Nie, już nie, bo 1 [sierpnia] już wybuchło Powstanie w Mirkowie. Tak że mnie nie było w czasie wybuchu Powstania.
- A co się działo w Mirkowie?
Powstanie. Trzy dni przed Powstaniem przyjechał do Mirkowa niemiecki oddział z jednym działem armatnim, to była zbieranina oddziału i stacjonowali w szkole w Mirkowie. To była osada i w tej osadzie postawili działo przy kanale wodnym. 1 sierpnia o piątej wybuchło Powstanie i moi ludzie z plutonu czekali już na to, bo mój dowódca dowiedział się wcześniej, że Powstanie będzie o piątej i zmobilizował, ile mógł ludzi i zaatakowali oddział niemiecki. Zwyciężyliśmy wtedy w tej potyczce i zdobyliśmy – już to wiem z opowiadań kolegów, którzy brali w tym udział – wóz amunicyjny pełen karabinów mauzer. Było sto pięćdziesiąt karabinów. Dla nas gratka była niesamowita. Z tym że w czasie rozładowywania wozu mój brat cioteczny, kapral podchorąży Jan Kulczycki, pseudonim „Łomaski” przebrany w mundur niemiecki, wskoczył na wóz i rozdawał broń i został zastrzelony.
Tak.

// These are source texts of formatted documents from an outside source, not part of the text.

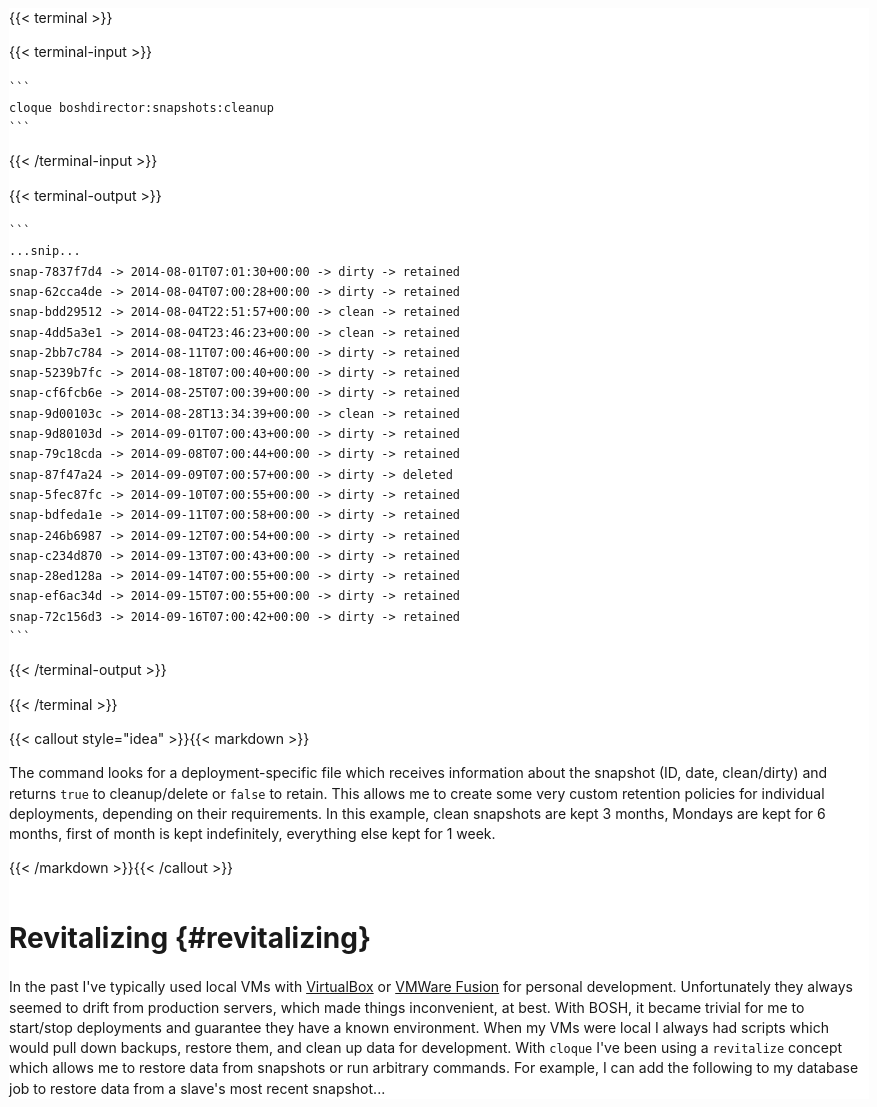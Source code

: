 {{< terminal >}}

  {{< terminal-input >}}

    ```
    cloque boshdirector:snapshots:cleanup
    ```

  {{< /terminal-input >}}

  {{< terminal-output >}}

    ```
    ...snip...
    snap-7837f7d4 -> 2014-08-01T07:01:30+00:00 -> dirty -> retained
    snap-62cca4de -> 2014-08-04T07:00:28+00:00 -> dirty -> retained
    snap-bdd29512 -> 2014-08-04T22:51:57+00:00 -> clean -> retained
    snap-4dd5a3e1 -> 2014-08-04T23:46:23+00:00 -> clean -> retained
    snap-2bb7c784 -> 2014-08-11T07:00:46+00:00 -> dirty -> retained
    snap-5239b7fc -> 2014-08-18T07:00:40+00:00 -> dirty -> retained
    snap-cf6fcb6e -> 2014-08-25T07:00:39+00:00 -> dirty -> retained
    snap-9d00103c -> 2014-08-28T13:34:39+00:00 -> clean -> retained
    snap-9d80103d -> 2014-09-01T07:00:43+00:00 -> dirty -> retained
    snap-79c18cda -> 2014-09-08T07:00:44+00:00 -> dirty -> retained
    snap-87f47a24 -> 2014-09-09T07:00:57+00:00 -> dirty -> deleted
    snap-5fec87fc -> 2014-09-10T07:00:55+00:00 -> dirty -> retained
    snap-bdfeda1e -> 2014-09-11T07:00:58+00:00 -> dirty -> retained
    snap-246b6987 -> 2014-09-12T07:00:54+00:00 -> dirty -> retained
    snap-c234d870 -> 2014-09-13T07:00:43+00:00 -> dirty -> retained
    snap-28ed128a -> 2014-09-14T07:00:55+00:00 -> dirty -> retained
    snap-ef6ac34d -> 2014-09-15T07:00:55+00:00 -> dirty -> retained
    snap-72c156d3 -> 2014-09-16T07:00:42+00:00 -> dirty -> retained
    ```

  {{< /terminal-output >}}

{{< /terminal >}}

{{< callout style="idea" >}}{{< markdown >}}

  The command looks for a deployment-specific file which receives information about the snapshot (ID, date,
  clean/dirty) and returns `true` to cleanup/delete or `false` to retain. This allows me to create some very custom
  retention policies for individual deployments, depending on their requirements. In this example, clean snapshots are
  kept 3 months, Mondays are kept for 6 months, first of month is kept indefinitely, everything else kept for 1 week.

{{< /markdown >}}{{< /callout >}}

# Revitalizing {#revitalizing}

In the past I've typically used local VMs with [VirtualBox][23] or [VMWare Fusion][24] for personal development.
Unfortunately they always seemed to drift from production servers, which made things inconvenient, at best. With BOSH,
it became trivial for me to start/stop deployments and guarantee they have a known environment. When my VMs were local
I always had scripts which would pull down backups, restore them, and clean up data for development. With `cloque` I've
been using a `revitalize` concept which allows me to restore data from snapshots or run arbitrary commands. For
example, I can add the following to my database job to restore data from a slave's most recent snapshot...


 [1]: http://docs.cloudfoundry.org/bosh/
 [2]: https://github.com/logsearch/logsearch-boshrelease
 [3]: https://github.com/dpb587/cloque
 [4]: http://aws.amazon.com/
 [5]: http://aws.amazon.com/cloudformation/
 [6]: http://www.terraform.io/
 [7]: https://github.com/dpb587/cloque/blob/master/share/
 [8]: http://openvpn.net/
 [9]: https://github.com/dpb587/cloque/blob/master/share/local-core-infrastructure.yml
 [10]: http://twig.sensiolabs.org/
 [11]: http://console.aws.amazon.com/
 [12]: http://stedolan.github.io/jq/
 [13]: https://code.google.com/p/tunnelblick/
 [15]: http://bosh_artifacts.cfapps.io/
 [16]: https://github.com/cloudfoundry/bosh/tree/master/bosh_cli_plugin_micro
 [18]: https://github.com/dpb587/cloque/blob/master/share/example-multi/network.yml
 [19]: http://www.elasticsearch.org/
 [20]: /blog/2014/02/28/distributed-docker-containers.html#the-alternatives
 [21]: https://github.com/cloudfoundry-incubator/spiff
 [22]: https://www.docker.com/
 [23]: https://www.virtualbox.org/
 [24]: http://www.vmware.com/products/fusion
 [25]: https://github.com/logsearch/logsearch-shipper-boshrelease/
 [26]: http://collectd.org/
 [27]: https://github.com/dpb587/cloque/blob/master/share/example-multi/global/core/infrastructure.json
 [28]: https://github.com/dpb587/cloque/blob/master/share/example-multi/aws-usw2/core/infrastructure.json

Przez kolegę.
- A jak się nazywał kolega?
Nie pamiętam, był pracownikiem w Mirkowie. Jan Kulczycki był pierwszym który z naszych zginął właśnie w Mirkowie. Potem jeszcze dwóch zginęło, których złapali Niemcy. Kapral podchorąży Jan Cieński i strzelec Stefan Czub, pseudonim „Młot”. Wzięliśmy około czterdziestu Niemców do niewoli.

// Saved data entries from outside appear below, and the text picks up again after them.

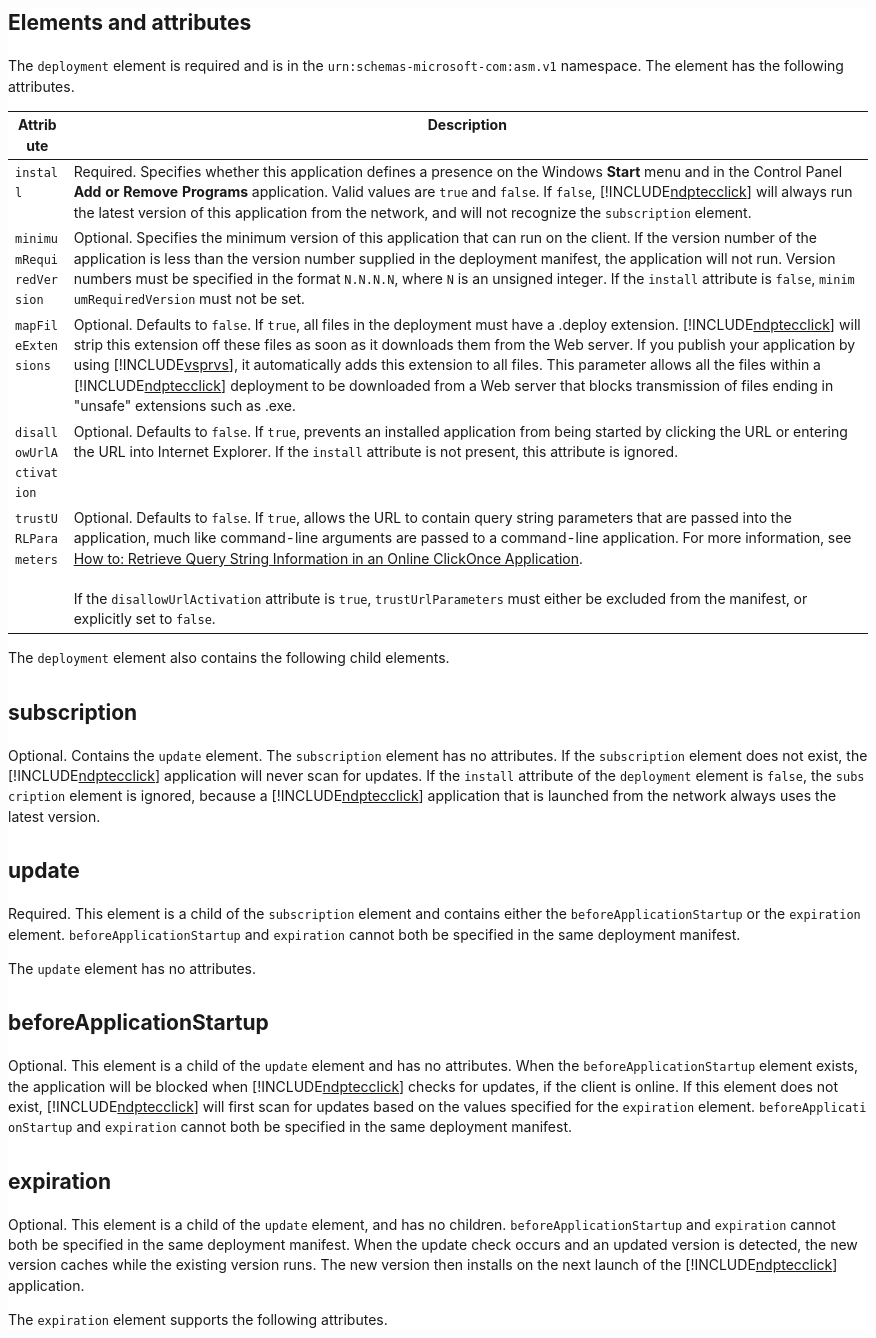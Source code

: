 ## Elements and attributes  
 The `deployment` element is required and is in the `urn:schemas-microsoft-com:asm.v1` namespace. The element has the following attributes.  


| Attribute | Description |
|--------------------------| - |
| `install` | Required. Specifies whether this application defines a presence on the Windows **Start** menu and in the Control Panel **Add or Remove Programs** application. Valid values are `true` and `false`. If `false`, [!INCLUDE[ndptecclick](../deployment/includes/ndptecclick_md.md)] will always run the latest version of this application from the network, and will not recognize the `subscription` element. |
| `minimumRequiredVersion` | Optional. Specifies the minimum version of this application that can run on the client. If the version number of the application is less than the version number supplied in the deployment manifest, the application will not run. Version numbers must be specified in the format `N.N.N.N`, where `N` is an unsigned integer. If the `install` attribute is `false`, `minimumRequiredVersion` must not be set. |
| `mapFileExtensions` | Optional. Defaults to `false`. If `true`, all files in the deployment must have a .deploy extension. [!INCLUDE[ndptecclick](../deployment/includes/ndptecclick_md.md)] will strip this extension off these files as soon as it downloads them from the Web server. If you publish your application by using [!INCLUDE[vsprvs](../code-quality/includes/vsprvs_md.md)], it automatically adds this extension to all files. This parameter allows all the files within a [!INCLUDE[ndptecclick](../deployment/includes/ndptecclick_md.md)] deployment to be downloaded from a Web server that blocks transmission of files ending in "unsafe" extensions such as .exe. |
| `disallowUrlActivation` | Optional. Defaults to `false`. If `true`, prevents an installed application from being started by clicking the URL or entering the URL into Internet Explorer. If the `install` attribute is not present, this attribute is ignored. |
| `trustURLParameters` | Optional. Defaults to `false`. If `true`, allows the URL to contain query string parameters that are passed into the application, much like command-line arguments are passed to a command-line application. For more information, see [How to: Retrieve Query String Information in an Online ClickOnce Application](../deployment/how-to-retrieve-query-string-information-in-an-online-clickonce-application.md).<br /><br /> If the `disallowUrlActivation` attribute is `true`, `trustUrlParameters` must either be excluded from the manifest, or explicitly set to `false`. |

 The `deployment` element also contains the following child elements.  

## subscription  
 Optional. Contains the `update` element. The `subscription` element has no attributes. If the `subscription` element does not exist, the [!INCLUDE[ndptecclick](../deployment/includes/ndptecclick_md.md)] application will never scan for updates. If the `install` attribute of the `deployment` element is `false`, the `subscription` element is ignored, because a [!INCLUDE[ndptecclick](../deployment/includes/ndptecclick_md.md)] application that is launched from the network always uses the latest version.  

## update  
 Required. This element is a child of the `subscription` element and contains either the `beforeApplicationStartup` or the `expiration` element. `beforeApplicationStartup` and `expiration` cannot both be specified in the same deployment manifest.  

 The `update` element has no attributes.  

## beforeApplicationStartup  
 Optional. This element is a child of the `update` element and has no attributes. When the `beforeApplicationStartup` element exists, the application will be blocked when [!INCLUDE[ndptecclick](../deployment/includes/ndptecclick_md.md)] checks for updates, if the client is online. If this element does not exist, [!INCLUDE[ndptecclick](../deployment/includes/ndptecclick_md.md)] will first scan for updates based on the values specified for the `expiration` element. `beforeApplicationStartup` and `expiration` cannot both be specified in the same deployment manifest.  

## expiration  
 Optional. This element is a child of the `update` element, and has no children. `beforeApplicationStartup` and `expiration` cannot both be specified in the same deployment manifest. When the update check occurs and an updated version is detected, the new version caches while the existing version runs. The new version then installs on the next launch of the [!INCLUDE[ndptecclick](../deployment/includes/ndptecclick_md.md)] application.  

 The `expiration` element supports the following attributes.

Czterdziestu paru, a resztę uciekło przez łąki do Jeziornej [na Grapę – dzielnica Jeziornej], do lasu i stamtąd dopiero zaczęli nas ostrzeliwać z artylerii i z ciężkiej broni maszynowej, tak że nasi musieli się ukryć. Po zmierzchu dowódca batalionu zmobilizował kompanię ludzi, nawet dwie i ruszyli w nocy do Jeziornej na pomoc Warszawie. Z tym że mieli strasznego pecha, bo goniec, który był wysłany do Jeziornej, na rozpoznanie drogi, powiedział, że jest wszystko w porządku. Nasz oddział ruszył do Jeziornej. Trzeba było przejść rzekę Jeziorkę, most i nasz dowódca nie spodziewał się, że będą tam Niemcy i wmaszerował całym oddziałem do Jeziornej. I tam zginął. I wielu naszych kolegów właśnie tam zginęło, bo Niemcy na nas czekali. Po wycofaniu się z walki oddział się rozdzielił na dwie kolumny: jedna kolumna poszła w stronę Lasu Kabackiego przez Klarysew. Las Kabacki jest w stronę Powsina. Drugi oddział, pod dowództwem porucznika „Greja” (
notabene brata kardynała Wyszyńskiego), poszła najpierw do Czarnowa, potem do Lasu Chojnowskiego.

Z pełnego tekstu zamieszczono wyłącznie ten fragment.